A team from the University of Bristol have developed a new type of nanoelectromechanical relay to enable reliable high-temperature, non-volatile memory.
The team say the invention is an important development for all-electric vehicles and more-electric aircraft which require electronics with integrated data storage that can operate in extreme temperatures with high energy efficiency.
Dr Dinesh Pamunuwa, who leads a group that carries out research in the field of Microelectronics at the University of Bristol and is the lead investigator, said: "This is a truly exciting development as the need to develop technology that reduces our dependency on fossil fuels increases. This relay operation is a significant step forward in developing electronics for all-electric vehicles and energy-efficient more-electric aircraft, as well as for creating zero-standby power intelligent nodes for the IoT.”

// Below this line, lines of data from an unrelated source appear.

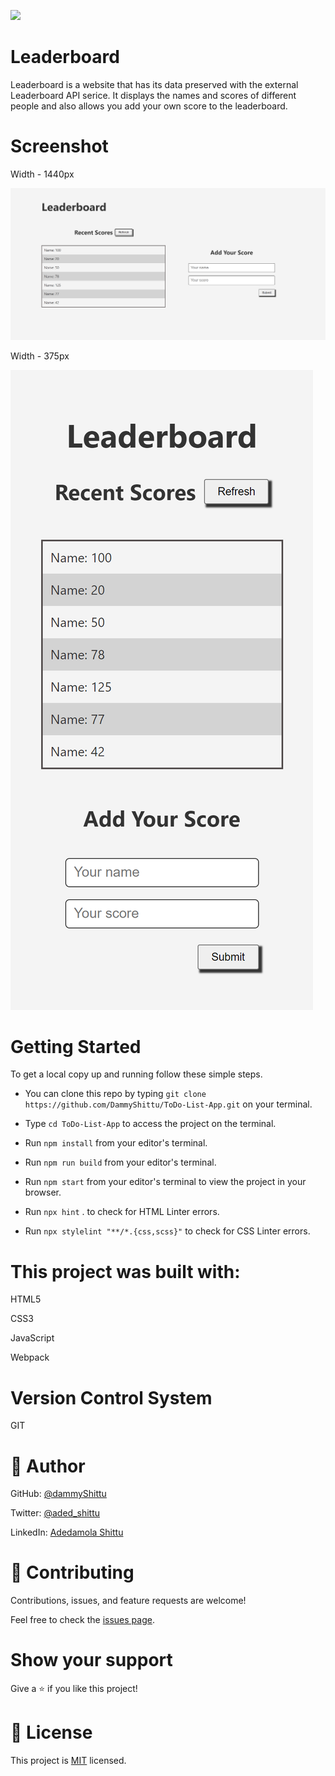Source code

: ![](https://img.shields.io/badge/Microverse-blueviolet)

# Leaderboard

Leaderboard is a website that has its data preserved with the external Leaderboard API serice. It displays the names and scores of different people and also allows you add your own score to the leaderboard.
# Screenshot

Width - 1440px

![Image of the desktop view](./src/img/desktop-screenshot.png)

Width - 375px

![Image of the mobile view](./src/img/mobile-screenshot.png)

# Getting Started

To get a local copy up and running follow these simple steps.

- You can clone this repo by typing `git clone https://github.com/DammyShittu/ToDo-List-App.git` on your terminal.

- Type `cd ToDo-List-App` to access the project on the terminal.
  
- Run `npm install` from your editor's terminal.

- Run `npm run build` from your editor's terminal.

- Run `npm start` from your editor's terminal to view the project in your browser.

- Run `npx hint` . to check for HTML Linter errors.

- Run `npx stylelint "**/*.{css,scss}"` to check for CSS Linter errors.


# This project was built with:

HTML5

CSS3

JavaScript

Webpack

# Version Control System

GIT

# 👤 Author

GitHub: [@dammyShittu](https://github.com/DammyShittu/)

Twitter: [@aded_shittu](https://twitter.com/aded_shittu/)

LinkedIn: [Adedamola Shittu](linkedin.com/in/adedamola-shittu-3ab465172/)

# 🤝 Contributing

Contributions, issues, and feature requests are welcome!

Feel free to check the [issues page](https://github.com/DammyShittu/Leaderboard-Project/issues).

# Show your support

Give a ⭐️ if you like this project!

# 📝 License

This project is [MIT](LICENSE) licensed.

As transistor leakage current increases with temperature, nanoelectromechanical relays have emerged as a promising alternative to transistors for such applications. However, until now, a reliable and scalable non-volatile relay that retains its state when powered off, to implement memory, has not been demonstrated.
Dr Pamunuwa, explained: "Part of the challenge is the way electromechanical relays operate; when actuated, a beam anchored at one end moves under an electrostatic force. As the beam moves, the airgap between the actuation electrode and beam rapidly reduces while the capacitance increases. At a critical voltage called the pull-in voltage, the electrostatic force becomes much greater than the opposing spring force and the beam snaps in. This inherent electromechanical pull-in instability makes precise control of the moving beam, critical for non-volatile operation, very difficult.”
Now, though, the team have demonstrated a rotational relay that maintains a constant airgap as the beam moves, eliminating this electromechanical pull-in instability.
Using this relay, they have succeeded in demonstrating the first high-temperature non-volatile nanoelectromechanical relay operation, at 200°C.
The work, which is reported in Nature Communications, was carried out in collaboration with the University of Southampton and the Royal Institute of Technology, Sweden.